How Do You Say "Huh?" In Portuguese?

While I had grasped Spanish enough to get by, I was unprepared for Portuguese. Sure, it looked similar to Spanish words, and I had written down a few choice phrases from the internet to help me out, but pronounciation was an entirely different matter. I had only just managed to reconfigure my English pronounciation inclinations to Spanish, so I was completely taken aback at how Brazilian Portuguese sounded. I had never heard it before then.

Take the city name, Recife, for example. Initially, I had pronounced it in the very gringo way "Reh-seef". After learning a bit of Spanish, I thought "Rrre-see-feh" was better. No, of course not! In Portuguese, it is closer to "Heh-see-feh", though sometimes I heard it as "Heh-see-fee".

Similarly, the word "internet" is a little different. While in Spanish pronounciation you would only slightly roll the R, in Brazil, if you say "inch-netch" or "in-che-netch", they will know exactly what you're talking about. And even the country's name, "Brazil" is pronounced "Bra-siw". Huh?
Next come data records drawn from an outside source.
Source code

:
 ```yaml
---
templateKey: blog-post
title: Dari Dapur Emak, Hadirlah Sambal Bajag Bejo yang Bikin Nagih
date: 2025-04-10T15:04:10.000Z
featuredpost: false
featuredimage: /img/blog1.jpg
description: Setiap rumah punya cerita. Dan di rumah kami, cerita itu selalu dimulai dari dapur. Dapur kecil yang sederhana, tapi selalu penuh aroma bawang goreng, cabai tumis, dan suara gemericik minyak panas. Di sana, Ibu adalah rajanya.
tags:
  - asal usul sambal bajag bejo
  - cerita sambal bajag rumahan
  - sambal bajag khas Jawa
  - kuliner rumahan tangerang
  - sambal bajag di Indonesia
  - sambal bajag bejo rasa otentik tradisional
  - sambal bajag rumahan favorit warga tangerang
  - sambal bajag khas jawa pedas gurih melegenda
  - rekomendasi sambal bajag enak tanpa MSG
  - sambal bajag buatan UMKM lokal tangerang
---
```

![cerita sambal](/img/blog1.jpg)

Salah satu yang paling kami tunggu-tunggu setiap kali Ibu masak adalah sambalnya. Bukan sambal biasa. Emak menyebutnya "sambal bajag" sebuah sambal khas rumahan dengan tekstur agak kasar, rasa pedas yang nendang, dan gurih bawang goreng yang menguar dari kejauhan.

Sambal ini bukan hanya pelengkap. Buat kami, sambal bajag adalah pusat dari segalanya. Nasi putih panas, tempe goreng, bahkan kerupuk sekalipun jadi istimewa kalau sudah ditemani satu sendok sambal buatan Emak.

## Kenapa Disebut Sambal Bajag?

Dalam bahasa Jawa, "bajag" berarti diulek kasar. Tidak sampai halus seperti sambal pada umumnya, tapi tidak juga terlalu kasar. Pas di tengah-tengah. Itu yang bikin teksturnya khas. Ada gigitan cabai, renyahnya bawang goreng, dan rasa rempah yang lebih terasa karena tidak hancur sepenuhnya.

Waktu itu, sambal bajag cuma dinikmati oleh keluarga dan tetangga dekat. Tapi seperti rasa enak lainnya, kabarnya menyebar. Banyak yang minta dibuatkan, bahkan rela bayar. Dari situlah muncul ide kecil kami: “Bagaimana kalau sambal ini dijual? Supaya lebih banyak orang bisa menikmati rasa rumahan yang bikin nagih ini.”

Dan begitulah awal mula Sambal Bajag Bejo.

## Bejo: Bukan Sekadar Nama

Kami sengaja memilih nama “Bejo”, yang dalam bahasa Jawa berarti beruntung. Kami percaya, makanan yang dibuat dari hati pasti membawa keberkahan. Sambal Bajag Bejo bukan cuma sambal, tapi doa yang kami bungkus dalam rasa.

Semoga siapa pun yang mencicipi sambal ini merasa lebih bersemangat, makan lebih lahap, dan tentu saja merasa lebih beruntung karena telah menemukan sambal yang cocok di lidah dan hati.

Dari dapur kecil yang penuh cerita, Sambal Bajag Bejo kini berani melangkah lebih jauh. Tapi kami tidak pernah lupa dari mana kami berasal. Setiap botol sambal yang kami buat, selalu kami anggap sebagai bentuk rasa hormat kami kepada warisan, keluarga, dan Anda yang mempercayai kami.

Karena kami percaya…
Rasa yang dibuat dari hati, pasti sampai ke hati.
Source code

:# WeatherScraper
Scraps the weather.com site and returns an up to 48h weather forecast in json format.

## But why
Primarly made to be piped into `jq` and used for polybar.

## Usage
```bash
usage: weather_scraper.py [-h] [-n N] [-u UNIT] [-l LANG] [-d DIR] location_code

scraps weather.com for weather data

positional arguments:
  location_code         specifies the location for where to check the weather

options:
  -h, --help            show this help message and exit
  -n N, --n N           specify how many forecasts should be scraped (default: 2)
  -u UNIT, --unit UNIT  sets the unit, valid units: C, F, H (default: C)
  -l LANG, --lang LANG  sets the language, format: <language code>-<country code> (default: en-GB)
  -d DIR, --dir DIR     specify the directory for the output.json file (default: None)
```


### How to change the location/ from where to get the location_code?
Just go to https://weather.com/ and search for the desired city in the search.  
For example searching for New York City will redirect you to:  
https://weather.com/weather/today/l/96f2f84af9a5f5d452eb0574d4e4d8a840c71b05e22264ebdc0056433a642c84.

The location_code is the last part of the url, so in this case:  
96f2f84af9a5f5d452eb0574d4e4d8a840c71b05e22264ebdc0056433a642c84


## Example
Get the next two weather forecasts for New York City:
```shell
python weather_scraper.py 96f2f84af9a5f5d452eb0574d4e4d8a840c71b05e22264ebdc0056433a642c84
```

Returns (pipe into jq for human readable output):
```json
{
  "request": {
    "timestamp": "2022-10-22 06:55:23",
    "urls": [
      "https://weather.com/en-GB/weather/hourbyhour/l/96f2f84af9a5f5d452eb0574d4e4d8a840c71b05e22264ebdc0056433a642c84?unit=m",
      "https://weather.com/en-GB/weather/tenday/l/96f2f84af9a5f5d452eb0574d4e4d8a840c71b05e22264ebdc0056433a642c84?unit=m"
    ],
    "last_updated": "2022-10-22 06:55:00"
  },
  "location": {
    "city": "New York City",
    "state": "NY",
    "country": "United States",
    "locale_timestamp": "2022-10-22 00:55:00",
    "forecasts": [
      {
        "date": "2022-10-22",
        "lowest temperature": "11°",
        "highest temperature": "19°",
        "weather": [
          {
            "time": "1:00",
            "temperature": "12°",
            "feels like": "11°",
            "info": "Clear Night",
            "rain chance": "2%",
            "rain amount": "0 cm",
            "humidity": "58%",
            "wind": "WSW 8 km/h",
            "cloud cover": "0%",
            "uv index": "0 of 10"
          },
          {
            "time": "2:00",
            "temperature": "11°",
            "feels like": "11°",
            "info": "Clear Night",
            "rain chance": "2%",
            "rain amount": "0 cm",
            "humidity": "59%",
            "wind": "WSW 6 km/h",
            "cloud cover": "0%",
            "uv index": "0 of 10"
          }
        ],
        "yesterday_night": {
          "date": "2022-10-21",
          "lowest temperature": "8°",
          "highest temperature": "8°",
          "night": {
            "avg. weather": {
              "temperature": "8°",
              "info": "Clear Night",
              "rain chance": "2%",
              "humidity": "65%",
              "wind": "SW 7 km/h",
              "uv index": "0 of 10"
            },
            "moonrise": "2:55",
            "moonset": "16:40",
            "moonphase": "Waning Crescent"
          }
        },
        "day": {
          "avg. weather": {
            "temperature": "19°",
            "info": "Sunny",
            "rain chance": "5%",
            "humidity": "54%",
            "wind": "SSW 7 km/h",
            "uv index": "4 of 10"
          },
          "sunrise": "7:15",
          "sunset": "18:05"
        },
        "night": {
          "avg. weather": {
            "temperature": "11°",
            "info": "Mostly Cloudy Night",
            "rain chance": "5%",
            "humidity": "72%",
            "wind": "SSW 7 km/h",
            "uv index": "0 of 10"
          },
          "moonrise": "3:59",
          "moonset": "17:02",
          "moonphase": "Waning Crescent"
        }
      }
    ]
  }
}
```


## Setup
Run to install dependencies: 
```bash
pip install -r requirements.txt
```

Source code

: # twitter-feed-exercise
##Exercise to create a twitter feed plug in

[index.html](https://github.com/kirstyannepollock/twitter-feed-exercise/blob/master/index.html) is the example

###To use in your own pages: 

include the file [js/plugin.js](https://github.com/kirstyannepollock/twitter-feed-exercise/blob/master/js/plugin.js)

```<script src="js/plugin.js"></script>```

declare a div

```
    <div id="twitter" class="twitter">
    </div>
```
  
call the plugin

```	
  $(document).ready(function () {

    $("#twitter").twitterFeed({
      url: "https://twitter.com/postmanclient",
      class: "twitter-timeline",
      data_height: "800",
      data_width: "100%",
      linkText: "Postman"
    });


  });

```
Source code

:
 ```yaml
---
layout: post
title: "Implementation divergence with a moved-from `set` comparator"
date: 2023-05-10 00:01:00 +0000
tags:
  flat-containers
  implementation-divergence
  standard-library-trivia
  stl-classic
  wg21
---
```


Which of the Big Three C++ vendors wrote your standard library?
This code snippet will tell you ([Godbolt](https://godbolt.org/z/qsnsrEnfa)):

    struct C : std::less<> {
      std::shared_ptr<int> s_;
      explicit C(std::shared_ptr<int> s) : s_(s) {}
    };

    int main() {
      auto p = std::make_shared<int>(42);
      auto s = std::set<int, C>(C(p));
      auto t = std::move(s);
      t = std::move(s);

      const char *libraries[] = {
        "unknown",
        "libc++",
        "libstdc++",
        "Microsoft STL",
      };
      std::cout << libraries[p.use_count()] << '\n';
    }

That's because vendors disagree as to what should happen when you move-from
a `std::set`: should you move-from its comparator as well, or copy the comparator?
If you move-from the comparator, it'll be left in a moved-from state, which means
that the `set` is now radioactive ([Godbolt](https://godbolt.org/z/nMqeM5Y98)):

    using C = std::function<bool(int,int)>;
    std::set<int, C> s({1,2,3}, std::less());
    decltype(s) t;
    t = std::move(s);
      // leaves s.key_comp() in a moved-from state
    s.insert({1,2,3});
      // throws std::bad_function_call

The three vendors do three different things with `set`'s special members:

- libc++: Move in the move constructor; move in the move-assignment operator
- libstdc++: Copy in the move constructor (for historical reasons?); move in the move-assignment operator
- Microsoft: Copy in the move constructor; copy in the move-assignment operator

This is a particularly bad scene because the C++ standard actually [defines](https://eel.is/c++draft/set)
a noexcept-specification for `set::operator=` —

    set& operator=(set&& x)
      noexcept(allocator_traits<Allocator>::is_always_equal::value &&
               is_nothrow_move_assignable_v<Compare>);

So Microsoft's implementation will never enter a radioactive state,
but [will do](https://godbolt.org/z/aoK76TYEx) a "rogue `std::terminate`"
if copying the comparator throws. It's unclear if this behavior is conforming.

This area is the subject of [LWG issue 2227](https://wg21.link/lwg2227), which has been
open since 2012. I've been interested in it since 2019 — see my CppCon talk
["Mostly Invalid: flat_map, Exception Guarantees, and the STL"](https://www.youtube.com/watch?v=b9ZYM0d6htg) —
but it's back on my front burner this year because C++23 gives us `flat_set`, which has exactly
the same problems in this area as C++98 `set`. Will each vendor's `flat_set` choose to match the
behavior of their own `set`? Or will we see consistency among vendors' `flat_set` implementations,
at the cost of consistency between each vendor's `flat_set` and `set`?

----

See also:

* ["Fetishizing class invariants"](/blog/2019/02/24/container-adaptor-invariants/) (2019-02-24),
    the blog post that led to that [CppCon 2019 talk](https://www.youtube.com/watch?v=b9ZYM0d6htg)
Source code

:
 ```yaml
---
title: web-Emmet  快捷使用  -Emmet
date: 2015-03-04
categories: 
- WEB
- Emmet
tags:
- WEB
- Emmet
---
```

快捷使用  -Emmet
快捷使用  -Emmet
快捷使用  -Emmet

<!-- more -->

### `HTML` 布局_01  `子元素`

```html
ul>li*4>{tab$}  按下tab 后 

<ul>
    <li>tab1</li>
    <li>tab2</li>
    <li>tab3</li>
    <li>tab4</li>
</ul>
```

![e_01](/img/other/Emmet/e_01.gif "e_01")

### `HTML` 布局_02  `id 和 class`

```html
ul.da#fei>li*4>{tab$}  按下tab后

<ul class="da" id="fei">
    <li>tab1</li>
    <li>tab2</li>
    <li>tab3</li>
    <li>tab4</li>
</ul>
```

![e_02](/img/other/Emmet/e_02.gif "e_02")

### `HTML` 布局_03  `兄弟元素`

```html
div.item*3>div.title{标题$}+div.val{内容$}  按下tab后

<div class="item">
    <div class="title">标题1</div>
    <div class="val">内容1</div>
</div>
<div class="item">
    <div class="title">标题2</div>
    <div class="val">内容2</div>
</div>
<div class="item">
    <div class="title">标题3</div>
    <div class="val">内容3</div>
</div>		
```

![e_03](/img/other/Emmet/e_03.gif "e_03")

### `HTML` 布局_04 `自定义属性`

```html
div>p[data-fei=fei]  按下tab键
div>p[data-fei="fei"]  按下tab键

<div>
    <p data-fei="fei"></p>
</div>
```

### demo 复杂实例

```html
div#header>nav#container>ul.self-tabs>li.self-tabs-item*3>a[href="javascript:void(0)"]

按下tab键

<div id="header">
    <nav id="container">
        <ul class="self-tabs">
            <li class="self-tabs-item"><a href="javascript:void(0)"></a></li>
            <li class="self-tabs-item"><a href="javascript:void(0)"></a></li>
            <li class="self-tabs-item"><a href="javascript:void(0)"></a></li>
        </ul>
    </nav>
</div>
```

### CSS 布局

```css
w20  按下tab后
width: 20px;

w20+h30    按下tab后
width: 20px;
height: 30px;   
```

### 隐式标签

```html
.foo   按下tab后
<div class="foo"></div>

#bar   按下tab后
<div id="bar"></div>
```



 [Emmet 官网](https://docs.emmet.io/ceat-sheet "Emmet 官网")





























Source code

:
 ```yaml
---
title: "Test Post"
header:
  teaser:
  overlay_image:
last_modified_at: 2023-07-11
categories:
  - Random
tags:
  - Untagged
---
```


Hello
I had written down in my notebook, the basic greetings of "Good morning" and "Good afternoon", "Bom dia" and "Boa tarde", respectively. In my head, I had been pronouncing them in Spanish; "Bom dee-ah", "Bo-ah tarr-deh". Then I actually heard them in Portuguese... kind of like "Bom jee-ah" and "Bo charge". There are a lot of ch, zh, dj and sh sounds in Portuguese so that it almost sounds like a mix between French and an Eastern European language.

Fortunately, "yes" was similar to Spanish's "sí" since people seemed to drop the M quite often when they said "sim", but "no" was a different matter. "No" is not "no" in Portuguese. It is "on", while não, pronounced "now" is actually "no". Phew! I either had a lot of learning or a lot of charades to do.